- **ABOUT THIS TASK**: Which lines of the entries below include "ConfigDebugMode"? List them all.

INPUT DATA START

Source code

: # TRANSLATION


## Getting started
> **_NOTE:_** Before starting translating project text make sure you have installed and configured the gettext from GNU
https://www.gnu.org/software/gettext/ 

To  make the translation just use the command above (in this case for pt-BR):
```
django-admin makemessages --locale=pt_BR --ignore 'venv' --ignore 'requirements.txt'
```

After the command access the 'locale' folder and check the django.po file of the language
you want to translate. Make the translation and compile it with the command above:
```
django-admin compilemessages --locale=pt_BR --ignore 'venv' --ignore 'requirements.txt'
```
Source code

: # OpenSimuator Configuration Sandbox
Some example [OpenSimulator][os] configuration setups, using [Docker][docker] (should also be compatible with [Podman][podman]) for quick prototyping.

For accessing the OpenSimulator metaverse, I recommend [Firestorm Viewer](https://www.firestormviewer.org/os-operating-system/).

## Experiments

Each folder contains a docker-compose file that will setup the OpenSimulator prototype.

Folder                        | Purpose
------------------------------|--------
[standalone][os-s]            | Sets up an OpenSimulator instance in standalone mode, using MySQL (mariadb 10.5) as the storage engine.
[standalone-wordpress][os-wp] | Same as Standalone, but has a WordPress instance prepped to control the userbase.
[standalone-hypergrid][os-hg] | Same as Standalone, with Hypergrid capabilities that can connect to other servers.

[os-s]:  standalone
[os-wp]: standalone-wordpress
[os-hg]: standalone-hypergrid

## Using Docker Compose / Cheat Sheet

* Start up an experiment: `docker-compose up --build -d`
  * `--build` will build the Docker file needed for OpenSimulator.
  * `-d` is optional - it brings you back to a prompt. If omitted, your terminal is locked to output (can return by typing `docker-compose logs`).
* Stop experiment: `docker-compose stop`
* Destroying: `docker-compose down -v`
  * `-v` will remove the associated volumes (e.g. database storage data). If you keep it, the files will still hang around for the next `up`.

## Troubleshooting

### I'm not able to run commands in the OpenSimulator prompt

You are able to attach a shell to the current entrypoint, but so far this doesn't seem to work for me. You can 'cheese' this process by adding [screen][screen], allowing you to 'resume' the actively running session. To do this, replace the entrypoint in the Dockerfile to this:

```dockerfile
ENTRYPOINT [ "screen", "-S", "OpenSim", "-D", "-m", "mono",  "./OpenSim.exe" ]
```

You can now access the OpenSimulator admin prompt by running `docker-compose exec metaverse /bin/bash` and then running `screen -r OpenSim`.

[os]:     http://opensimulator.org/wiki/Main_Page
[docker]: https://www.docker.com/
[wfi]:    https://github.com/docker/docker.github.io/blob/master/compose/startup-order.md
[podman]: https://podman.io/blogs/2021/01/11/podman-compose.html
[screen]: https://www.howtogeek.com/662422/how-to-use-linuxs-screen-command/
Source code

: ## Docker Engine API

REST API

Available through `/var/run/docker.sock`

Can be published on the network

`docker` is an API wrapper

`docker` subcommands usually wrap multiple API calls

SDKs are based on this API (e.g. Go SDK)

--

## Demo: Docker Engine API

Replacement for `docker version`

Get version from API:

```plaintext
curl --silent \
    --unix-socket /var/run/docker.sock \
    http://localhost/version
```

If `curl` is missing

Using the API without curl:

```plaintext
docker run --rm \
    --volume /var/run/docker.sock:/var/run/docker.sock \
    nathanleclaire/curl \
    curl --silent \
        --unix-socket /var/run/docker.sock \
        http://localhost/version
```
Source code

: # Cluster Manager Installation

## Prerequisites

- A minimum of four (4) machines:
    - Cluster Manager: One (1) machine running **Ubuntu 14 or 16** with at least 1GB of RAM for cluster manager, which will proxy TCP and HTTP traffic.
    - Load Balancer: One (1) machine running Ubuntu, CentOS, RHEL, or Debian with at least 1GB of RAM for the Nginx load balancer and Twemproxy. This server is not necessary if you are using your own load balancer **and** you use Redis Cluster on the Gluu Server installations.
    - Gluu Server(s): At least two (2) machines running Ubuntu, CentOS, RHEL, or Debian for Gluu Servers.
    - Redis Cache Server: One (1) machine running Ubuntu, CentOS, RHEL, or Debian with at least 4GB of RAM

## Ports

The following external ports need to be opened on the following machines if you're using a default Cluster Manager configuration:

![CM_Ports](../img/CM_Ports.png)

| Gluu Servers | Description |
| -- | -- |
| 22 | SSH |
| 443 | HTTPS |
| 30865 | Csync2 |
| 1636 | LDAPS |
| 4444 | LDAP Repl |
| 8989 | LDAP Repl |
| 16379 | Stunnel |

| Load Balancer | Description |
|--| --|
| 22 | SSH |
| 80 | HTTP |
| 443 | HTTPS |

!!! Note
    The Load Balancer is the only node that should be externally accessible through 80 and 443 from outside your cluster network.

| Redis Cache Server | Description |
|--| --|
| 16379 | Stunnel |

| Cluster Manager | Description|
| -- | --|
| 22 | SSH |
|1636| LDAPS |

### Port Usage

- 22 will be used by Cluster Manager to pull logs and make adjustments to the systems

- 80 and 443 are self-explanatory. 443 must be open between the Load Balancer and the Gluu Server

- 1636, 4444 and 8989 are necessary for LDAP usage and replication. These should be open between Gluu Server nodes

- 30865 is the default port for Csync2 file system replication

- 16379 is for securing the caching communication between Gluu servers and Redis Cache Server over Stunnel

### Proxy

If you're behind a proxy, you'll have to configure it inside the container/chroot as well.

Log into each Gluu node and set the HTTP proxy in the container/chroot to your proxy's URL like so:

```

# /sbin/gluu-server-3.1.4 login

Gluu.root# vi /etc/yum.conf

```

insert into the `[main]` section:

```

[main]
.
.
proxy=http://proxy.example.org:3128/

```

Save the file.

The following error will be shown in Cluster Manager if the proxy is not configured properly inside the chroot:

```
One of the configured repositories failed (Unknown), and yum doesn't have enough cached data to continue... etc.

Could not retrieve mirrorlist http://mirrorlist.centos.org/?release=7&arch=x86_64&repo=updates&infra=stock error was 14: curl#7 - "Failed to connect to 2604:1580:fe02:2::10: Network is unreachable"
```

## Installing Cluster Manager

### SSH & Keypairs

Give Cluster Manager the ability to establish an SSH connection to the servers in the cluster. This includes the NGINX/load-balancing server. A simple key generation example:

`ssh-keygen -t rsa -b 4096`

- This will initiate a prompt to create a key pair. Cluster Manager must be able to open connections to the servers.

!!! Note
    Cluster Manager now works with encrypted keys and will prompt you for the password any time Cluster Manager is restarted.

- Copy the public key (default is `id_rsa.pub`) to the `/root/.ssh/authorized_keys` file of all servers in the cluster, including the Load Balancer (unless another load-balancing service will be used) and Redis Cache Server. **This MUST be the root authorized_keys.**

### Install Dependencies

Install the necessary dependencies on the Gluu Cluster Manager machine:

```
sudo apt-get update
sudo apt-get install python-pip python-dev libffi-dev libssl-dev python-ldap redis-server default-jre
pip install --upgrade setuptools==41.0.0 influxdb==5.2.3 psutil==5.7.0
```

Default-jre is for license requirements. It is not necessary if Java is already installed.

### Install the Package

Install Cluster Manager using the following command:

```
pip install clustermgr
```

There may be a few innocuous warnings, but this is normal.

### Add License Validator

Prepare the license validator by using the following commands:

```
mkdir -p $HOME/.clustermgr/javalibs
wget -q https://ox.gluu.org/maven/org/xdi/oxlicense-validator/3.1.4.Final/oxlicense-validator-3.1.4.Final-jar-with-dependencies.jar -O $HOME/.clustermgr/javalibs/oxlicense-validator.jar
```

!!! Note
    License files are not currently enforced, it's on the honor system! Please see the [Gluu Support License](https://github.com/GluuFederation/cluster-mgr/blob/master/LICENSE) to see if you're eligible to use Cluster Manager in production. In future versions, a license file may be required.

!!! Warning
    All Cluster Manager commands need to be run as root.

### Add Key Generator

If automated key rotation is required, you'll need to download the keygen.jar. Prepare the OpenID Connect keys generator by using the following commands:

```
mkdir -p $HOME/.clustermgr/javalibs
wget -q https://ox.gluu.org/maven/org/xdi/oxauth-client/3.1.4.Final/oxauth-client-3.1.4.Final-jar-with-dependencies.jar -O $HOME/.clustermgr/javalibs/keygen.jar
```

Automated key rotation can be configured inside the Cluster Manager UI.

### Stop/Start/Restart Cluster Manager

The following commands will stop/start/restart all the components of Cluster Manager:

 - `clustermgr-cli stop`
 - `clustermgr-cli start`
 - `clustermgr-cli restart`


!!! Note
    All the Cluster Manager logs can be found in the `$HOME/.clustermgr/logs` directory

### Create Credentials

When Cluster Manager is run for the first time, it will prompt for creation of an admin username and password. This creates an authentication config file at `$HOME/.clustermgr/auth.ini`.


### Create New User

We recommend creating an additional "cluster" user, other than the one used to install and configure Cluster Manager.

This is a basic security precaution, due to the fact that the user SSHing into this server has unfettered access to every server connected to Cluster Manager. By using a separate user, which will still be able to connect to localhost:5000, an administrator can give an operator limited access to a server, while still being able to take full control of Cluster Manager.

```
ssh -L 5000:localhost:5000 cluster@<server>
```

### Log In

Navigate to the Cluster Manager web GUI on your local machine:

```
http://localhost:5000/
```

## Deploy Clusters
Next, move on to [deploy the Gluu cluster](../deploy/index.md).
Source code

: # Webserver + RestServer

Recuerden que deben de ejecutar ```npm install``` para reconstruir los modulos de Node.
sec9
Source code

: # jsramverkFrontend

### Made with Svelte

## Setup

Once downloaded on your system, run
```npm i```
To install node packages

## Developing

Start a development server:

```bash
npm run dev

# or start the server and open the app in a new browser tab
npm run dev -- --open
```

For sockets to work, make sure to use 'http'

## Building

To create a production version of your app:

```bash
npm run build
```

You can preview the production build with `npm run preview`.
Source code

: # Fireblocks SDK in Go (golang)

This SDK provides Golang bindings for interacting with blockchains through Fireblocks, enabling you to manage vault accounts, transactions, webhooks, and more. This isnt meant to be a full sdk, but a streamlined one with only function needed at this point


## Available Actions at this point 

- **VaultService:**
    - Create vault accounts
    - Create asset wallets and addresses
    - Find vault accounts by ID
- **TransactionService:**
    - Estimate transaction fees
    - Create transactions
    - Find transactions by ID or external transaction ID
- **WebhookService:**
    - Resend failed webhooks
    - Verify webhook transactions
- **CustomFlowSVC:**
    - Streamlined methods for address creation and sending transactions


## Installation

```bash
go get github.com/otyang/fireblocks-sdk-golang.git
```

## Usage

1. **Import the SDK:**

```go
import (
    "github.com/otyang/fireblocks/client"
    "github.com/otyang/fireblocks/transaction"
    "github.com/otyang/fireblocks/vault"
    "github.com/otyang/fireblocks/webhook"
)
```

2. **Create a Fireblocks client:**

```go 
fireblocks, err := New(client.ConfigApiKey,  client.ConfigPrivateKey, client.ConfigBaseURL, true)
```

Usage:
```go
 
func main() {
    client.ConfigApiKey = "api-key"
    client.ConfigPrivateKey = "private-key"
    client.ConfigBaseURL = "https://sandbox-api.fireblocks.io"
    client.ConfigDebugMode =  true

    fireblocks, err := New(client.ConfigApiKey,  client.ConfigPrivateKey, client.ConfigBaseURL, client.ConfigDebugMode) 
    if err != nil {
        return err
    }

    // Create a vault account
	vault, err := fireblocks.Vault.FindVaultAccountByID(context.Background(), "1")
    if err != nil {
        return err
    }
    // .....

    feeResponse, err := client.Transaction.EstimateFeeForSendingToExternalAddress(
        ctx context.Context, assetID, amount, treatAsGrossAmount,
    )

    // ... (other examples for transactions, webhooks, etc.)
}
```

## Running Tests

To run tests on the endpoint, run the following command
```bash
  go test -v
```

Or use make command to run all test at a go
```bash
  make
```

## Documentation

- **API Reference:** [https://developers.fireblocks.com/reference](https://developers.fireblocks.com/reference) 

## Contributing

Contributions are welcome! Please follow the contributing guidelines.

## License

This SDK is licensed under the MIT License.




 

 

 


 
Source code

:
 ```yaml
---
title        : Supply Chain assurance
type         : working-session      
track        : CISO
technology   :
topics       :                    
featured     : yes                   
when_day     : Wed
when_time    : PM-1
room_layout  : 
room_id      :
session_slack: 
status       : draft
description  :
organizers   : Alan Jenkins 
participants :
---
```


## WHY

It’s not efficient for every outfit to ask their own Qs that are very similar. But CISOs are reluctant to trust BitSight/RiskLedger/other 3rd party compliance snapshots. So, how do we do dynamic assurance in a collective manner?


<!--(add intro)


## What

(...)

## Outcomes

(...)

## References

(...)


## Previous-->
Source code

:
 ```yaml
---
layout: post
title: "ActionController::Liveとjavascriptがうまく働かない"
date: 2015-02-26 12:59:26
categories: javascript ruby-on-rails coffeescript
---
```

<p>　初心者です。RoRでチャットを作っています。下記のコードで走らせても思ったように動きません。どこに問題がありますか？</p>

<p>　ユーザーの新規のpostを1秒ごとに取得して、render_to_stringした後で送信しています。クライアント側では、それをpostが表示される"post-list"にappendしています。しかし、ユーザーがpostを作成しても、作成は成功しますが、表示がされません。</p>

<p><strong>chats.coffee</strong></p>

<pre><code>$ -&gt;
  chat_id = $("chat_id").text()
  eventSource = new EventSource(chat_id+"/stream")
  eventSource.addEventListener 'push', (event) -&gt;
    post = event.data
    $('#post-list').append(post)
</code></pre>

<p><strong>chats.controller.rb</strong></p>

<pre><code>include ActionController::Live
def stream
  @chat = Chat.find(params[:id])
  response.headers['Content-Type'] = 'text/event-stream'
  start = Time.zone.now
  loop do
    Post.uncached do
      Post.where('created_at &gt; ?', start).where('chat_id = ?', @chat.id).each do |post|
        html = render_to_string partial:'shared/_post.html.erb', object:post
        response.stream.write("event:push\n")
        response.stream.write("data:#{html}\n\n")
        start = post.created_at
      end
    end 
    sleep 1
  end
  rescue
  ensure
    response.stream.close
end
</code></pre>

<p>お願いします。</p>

INPUT DATA END

- **YOUR RESPONSE**:
    client.ConfigDebugMode =  true
    fireblocks, err := New(client.ConfigApiKey,  client.ConfigPrivateKey, client.ConfigBaseURL, client.ConfigDebugMode) 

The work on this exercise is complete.